One of director Tim Burton's earliest successes, the unconventional Beetlejuice starred Michael Keaton as an annoying poltergeist who's out to frighten the new inhabitants of a house. Despite the unconventional plot, the film went on to make $73.7 million off a budget of just $15 million.

*E.T. the Extra-Terrestrial* (1982)

Steven Spielberg directed this masterpiece, in which a kid befriends an alien who's been stranded on Earth. From the iconic flying bike scene to E.T.'s eventual rescue (spoiler alert, I guess), this movie was one of the biggest hits of the decade.

*The Goonies* (1985)

Spielberg was once again involved with another '80s megahit, although he was served as executive producer here. It's a classic story of adventurous kids getting in over their heads when their search for a legendary treasure gives them more than they bargained for.

*Ferris Bueller's Day Off* (1986)

Matthew Broderick's big star turn came in Ferris Bueller's Day Off, a fun romp through Chicago that was written and directed by Chicagoan John Hughes. Shot on a low budget of $5 million, the movie wound up grossing $70 million.

*The Breakfast Club* (1985)

Another John Hughes film, The Breakfast Club is a story of high schoolers from different cliques finding common ground as they spend a weekend in detention. It's been selected for preservation in the U.S. National Film Registry for being "culturally, historically, or aesthetically significant."

*Ghostbusters* (1984)

This film launched a franchise that went on to span additional movies, spinoffs, cartoons and a toy lineup. It's still going strong today. It features comedians Bill Murray, Dan Aykroyd, Harold Ramis and Rick Moranis doing battle with a range of spirits.

*Jurassic Park* (1993)

One of the biggest blockbusters of all time, Jurassic Park used mainly practical effects during an era when many movies were switching to CGI. Based on Michael Crichton's best-selling book, the plot revolves around a futuristic theme park gone wrong.

*The Shawshank Redemption* (1994)

Based on a fairly short Stephen King novella, The Shawshank Redemption's plot spans several decades. The pairing of Tim Robbins as an intellectual prison inmate plotting his escape and Morgan Freeman in a typical wise Morgan Freeman role is absolutely perfect.

*Indiana Jones and the Raiders of the Lost Ark* (1981)

Following his role as Han Solo in Star Wars, Harrison Ford lent his leading man charisma to this 1981 blockbuster. A throwback of sorts, he plays Indiana Jones, an archaeologist who travels the world to preserve artifacts from evildoers.

*Star Wars: Episode IV — A New Hope* (1977)

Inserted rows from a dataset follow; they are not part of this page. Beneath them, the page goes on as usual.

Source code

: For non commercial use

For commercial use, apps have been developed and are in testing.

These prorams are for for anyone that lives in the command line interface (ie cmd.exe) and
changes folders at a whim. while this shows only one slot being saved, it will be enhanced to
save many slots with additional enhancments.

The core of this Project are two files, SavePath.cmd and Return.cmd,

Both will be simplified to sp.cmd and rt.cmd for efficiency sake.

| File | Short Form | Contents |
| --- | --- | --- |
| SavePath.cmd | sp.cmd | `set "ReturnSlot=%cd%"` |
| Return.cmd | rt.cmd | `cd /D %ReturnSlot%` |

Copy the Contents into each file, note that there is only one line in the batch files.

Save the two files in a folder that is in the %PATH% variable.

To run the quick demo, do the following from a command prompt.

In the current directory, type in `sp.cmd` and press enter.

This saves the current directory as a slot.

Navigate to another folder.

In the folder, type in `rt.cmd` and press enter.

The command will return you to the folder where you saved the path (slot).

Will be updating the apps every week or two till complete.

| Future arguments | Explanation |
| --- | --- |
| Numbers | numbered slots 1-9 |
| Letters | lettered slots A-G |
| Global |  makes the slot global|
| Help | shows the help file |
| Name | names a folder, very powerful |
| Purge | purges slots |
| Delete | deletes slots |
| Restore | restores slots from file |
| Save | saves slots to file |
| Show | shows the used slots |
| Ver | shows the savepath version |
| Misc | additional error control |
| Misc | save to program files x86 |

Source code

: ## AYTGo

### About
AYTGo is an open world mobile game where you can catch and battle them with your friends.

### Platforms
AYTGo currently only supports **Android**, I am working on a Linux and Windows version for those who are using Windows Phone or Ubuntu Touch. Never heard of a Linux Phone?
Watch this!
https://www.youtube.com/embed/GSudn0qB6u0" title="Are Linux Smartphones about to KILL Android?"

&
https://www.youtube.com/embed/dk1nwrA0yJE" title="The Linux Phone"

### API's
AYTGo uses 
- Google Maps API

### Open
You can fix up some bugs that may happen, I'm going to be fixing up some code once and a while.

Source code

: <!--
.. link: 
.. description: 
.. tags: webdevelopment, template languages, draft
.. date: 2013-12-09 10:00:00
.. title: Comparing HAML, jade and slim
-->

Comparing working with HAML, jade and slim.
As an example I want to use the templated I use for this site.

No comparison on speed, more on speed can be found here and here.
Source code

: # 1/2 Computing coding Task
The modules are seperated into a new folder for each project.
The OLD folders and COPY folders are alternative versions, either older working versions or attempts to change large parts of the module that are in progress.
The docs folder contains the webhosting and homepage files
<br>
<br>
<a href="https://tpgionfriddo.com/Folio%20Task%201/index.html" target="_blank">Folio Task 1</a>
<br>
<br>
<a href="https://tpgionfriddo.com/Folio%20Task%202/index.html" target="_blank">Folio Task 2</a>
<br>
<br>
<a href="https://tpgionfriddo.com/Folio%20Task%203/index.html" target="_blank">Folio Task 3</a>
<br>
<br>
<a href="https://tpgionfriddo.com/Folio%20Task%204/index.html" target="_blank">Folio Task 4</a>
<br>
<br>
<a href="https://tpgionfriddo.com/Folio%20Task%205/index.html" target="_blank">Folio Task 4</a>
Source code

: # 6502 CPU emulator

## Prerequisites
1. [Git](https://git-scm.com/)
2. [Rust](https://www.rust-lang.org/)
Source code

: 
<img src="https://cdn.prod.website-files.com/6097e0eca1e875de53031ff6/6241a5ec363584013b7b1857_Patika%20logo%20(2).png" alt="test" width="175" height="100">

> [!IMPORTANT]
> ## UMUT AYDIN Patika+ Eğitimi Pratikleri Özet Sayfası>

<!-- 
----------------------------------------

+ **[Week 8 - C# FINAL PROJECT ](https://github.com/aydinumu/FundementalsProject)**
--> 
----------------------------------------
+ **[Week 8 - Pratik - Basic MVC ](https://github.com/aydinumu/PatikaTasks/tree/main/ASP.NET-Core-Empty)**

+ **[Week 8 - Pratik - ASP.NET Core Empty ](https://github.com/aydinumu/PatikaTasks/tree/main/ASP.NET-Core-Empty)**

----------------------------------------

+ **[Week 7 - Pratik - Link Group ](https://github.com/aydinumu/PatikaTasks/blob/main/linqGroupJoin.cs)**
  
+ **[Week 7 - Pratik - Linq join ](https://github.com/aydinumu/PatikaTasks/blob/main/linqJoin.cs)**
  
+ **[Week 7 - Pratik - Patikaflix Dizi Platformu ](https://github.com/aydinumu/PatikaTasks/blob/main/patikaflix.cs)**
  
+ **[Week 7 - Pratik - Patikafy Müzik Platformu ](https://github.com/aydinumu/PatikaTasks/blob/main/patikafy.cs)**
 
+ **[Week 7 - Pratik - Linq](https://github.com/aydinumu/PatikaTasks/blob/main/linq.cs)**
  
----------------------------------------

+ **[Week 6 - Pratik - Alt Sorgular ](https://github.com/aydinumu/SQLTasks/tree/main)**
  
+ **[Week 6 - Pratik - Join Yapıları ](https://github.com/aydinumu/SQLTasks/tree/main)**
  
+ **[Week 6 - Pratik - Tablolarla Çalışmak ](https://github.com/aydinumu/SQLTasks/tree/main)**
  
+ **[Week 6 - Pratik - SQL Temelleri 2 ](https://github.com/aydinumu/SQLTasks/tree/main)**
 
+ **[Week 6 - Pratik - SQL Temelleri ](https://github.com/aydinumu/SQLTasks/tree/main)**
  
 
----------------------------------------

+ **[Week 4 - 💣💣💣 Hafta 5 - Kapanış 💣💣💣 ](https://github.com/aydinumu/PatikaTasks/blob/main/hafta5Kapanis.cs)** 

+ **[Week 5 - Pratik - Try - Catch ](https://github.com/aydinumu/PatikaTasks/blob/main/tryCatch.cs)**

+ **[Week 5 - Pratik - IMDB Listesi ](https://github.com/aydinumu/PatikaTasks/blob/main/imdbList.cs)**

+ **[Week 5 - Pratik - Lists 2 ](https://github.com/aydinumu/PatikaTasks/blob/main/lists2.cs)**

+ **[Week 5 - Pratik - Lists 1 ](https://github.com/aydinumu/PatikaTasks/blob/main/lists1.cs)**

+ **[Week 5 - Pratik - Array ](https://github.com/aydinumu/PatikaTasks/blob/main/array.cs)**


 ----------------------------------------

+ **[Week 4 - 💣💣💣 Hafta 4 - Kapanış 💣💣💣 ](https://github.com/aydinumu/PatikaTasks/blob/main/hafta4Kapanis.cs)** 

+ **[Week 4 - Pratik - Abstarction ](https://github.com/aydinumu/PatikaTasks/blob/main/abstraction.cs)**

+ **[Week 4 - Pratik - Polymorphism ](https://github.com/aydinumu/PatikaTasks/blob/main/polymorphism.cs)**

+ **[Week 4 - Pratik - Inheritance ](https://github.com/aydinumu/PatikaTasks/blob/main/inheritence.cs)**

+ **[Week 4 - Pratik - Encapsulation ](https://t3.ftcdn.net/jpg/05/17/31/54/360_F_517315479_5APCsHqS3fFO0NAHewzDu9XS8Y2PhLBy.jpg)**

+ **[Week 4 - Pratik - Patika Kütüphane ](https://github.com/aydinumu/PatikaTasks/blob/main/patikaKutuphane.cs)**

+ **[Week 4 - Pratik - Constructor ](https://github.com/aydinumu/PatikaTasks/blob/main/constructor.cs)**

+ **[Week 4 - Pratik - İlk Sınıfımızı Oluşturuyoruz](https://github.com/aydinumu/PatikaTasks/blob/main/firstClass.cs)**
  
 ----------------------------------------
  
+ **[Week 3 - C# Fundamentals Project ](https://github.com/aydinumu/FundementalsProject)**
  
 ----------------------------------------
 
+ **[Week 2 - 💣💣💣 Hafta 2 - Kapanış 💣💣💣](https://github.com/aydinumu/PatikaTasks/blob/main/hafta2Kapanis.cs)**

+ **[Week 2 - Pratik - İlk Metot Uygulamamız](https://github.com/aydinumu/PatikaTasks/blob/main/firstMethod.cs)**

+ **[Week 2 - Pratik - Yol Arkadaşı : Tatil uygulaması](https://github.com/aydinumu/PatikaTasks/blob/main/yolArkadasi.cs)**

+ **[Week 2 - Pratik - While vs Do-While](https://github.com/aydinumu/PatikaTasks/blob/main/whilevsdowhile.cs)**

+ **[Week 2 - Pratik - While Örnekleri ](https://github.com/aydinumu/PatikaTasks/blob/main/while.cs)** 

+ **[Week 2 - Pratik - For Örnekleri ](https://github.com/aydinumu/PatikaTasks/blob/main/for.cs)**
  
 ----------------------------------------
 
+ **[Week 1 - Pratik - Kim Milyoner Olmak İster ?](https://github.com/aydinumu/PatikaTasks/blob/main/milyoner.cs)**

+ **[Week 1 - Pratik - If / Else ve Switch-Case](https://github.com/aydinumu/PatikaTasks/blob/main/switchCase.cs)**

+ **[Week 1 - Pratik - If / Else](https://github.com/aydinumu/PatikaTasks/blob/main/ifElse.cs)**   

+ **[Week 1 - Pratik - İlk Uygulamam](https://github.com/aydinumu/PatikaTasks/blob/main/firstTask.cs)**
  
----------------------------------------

Also known as, well, Star Wars, the original film in the series singlehandedly revolutionized the science fiction genre. George Lucas' universe felt real, weighty, and fully realized — a far cry from the campy fare that had typically dominated the genre.

*The Wizard of Oz* (1939)

The oldest film on this list, The Wizard of Oz was a game-changer for the film industry. Behind the scenes, the set was a complete mess. But the finished product, complete with its jaw-dropping transition to color, is not one to be missed.

*Star Wars: Episode V — The Empire Strikes Back* (1980)

The second film of the original trilogy, Empire picks up a few years after the events of the original. In it, the heroic Empire seeks to destroy what's left of the Rebel Alliance. Once again, it features all of the main characters from the first film.

*Back to the Future* (1985)

Michael J. Fox is cast perfectly here as teenager Marty McFly, a student who teams up with an old, weird scientist played by Christopher Lloyd to go back in time to the '50s. It grossed nearly $400 million at the box office.

*Forrest Gump* (1994)

Director Robert Zemeckis directed Back to the Future, one of the best films of the '80s, and followed it up with Forrest Gump, one of the best films of the '90s. This movie has just about everything as it follows Forrest through the decades.